##### DATA FOR THE TASK #####
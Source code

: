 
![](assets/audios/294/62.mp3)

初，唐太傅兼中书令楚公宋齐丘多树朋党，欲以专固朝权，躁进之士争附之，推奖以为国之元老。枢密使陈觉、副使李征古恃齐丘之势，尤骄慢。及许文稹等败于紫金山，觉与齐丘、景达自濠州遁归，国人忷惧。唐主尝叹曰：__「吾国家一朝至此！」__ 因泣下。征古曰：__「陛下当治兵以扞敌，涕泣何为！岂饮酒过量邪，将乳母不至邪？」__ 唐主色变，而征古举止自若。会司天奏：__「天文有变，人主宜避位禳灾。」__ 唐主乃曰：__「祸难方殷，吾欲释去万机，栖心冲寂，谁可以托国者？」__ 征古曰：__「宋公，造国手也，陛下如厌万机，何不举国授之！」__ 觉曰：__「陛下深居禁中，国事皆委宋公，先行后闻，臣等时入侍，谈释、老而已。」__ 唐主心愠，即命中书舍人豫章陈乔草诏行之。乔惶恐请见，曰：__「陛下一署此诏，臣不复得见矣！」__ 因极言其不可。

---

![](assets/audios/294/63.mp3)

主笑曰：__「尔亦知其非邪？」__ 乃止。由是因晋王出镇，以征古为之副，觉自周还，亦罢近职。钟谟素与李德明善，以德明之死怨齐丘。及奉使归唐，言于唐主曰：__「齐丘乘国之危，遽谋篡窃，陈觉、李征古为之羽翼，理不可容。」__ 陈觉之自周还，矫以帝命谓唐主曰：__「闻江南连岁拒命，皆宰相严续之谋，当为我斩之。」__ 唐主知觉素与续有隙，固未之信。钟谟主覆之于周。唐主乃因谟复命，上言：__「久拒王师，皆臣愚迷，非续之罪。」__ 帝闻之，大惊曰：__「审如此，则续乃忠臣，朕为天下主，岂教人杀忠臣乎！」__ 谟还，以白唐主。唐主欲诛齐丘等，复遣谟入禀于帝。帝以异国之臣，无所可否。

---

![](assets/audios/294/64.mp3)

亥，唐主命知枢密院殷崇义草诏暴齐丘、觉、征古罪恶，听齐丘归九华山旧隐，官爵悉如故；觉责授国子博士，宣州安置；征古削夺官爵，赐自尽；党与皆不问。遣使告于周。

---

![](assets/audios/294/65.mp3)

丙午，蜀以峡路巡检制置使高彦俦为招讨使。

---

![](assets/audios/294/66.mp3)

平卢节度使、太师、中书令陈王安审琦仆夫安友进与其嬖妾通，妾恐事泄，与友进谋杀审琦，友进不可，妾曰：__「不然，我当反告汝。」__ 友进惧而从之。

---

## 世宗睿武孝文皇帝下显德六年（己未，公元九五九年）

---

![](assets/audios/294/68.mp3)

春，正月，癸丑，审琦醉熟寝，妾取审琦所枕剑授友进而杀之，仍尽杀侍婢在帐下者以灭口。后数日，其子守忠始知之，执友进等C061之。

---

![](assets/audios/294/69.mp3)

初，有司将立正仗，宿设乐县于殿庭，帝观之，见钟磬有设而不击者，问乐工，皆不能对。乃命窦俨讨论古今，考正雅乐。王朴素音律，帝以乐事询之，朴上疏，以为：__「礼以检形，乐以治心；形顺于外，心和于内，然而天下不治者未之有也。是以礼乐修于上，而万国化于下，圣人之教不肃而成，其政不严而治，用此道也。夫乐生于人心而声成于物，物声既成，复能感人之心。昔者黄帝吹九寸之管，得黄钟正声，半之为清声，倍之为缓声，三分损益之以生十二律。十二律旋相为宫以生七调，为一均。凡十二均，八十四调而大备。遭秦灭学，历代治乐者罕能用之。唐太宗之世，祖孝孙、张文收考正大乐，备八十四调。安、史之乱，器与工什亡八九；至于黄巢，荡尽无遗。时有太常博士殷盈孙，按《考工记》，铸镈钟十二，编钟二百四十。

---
#####
_TASK PROMPT_. If a line in the entries holds the word "assets", count it. Report the total only.

_SOLUTION FOR THIS TASK_. 7